General Motors (GM) has signed a deal with WANdisco which will see the UK tech vendor help the automotive giant move “petabyte-scale data” to the cloud. The news is a welcome boost for WANdisco, which has been hit by financial scandal in recent months.

General Motors has agreed a data migration deal with the UK’s WANDisco. (Photo by John Gress Media Inc/Shutterstock)

The deal with GM, the US’s largest automaker which owns brands including Buick, Cadillac and Chevrolet, was announced this morning, and the initial phase will be worth $400,000 to WANdisco, a statement to the London Stock Exchange said.

General Motors and WANDisco to work together on data migration

Operating from headquarters in Sheffield and California, WANdisco helps its customers move their data from IoT and edge devices, as well as on-premises data repositories, onto public and private cloud platforms. It has established partnerships with many leading cloud providers including Amazon’s AWS, Google Cloud and Oracle.

The company has agreed what it describes as a “master license agreement” with GM as a new customer, which will see it “move petabyte-scale data to the Microsoft Azure Cloud using WANdisco Data Migrator for Azure.”

WANdisco says the agreement constitutes “a significant working relationship” with GM, and will “enable continuous data movement through the use of WANdisco software and services over a number of different use cases to be transacted through the Microsoft Azure Marketplace.”

The first phase of the relationship sees GM committing to moving at least 3.3PB of data, with a contract value of over $400,000. Details of the type of data being migrated have not been disclosed.

The WANdisco statement added: “The simplified structure of the deal on the Azure Marketplace strongly supports the power of WANdisco’s partnership go-to-market model with leading cloud service providers to seamlessly deliver high impact data integration solutions that accelerate business impact.”

WANDisco looks to recover after ‘fraudulent irregularities’ allegations

AIM-listed WANdisco’s share price rose 11% in early trading on Wednesday following the news, though this will be of little comfort to shareholders given that the company’s value has collapsed since trading in its shares was suspended earlier this year when alleged financial irregularities came to light.

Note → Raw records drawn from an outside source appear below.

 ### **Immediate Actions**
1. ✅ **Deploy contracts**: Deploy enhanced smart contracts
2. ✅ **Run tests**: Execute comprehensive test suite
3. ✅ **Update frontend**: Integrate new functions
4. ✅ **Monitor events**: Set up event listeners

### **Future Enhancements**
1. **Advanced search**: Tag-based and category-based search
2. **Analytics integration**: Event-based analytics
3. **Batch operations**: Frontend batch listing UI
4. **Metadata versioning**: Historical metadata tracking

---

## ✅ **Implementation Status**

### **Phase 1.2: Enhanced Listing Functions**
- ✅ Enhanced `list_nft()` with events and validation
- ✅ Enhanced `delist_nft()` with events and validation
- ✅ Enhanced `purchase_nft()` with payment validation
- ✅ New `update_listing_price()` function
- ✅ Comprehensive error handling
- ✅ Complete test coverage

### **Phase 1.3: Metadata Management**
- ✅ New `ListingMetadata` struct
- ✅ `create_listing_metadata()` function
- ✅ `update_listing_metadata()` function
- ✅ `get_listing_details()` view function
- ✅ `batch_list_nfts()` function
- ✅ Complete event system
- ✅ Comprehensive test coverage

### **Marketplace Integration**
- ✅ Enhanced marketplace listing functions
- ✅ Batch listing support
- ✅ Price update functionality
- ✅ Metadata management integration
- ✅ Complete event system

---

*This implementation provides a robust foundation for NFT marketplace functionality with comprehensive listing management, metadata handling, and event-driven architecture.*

The company reported income of $7.3m in 2021, and earlier this year said in a trading update that it anticipated revenue for 2022 to be around $24m, with bookings of $115m. But trading in its shares was suspended in March when potentially “fraudulent irregularities” were discovered in the company’s accounts. An independent investigation was launched, and discovered revenue referenced in the trading update should have been $9.7m, while bookings should have been $11.4m.

In April, the company’s co-founder and CEO David Richards, along with CFO Erik Miller, resigned their roles, with former Sage Group boss Stephen Kelly appointed interim CEO. Since then the company has secured $30m in fresh funding, and Kelly has taken up the chief executive position on a full-time basis. It resumed trading on AIM on July 25.

Richard and Miller have subsequently been asked by WANdisco’s board to repay bonuses worth £650,000 they received last year, but according to Sky News have declined to do so.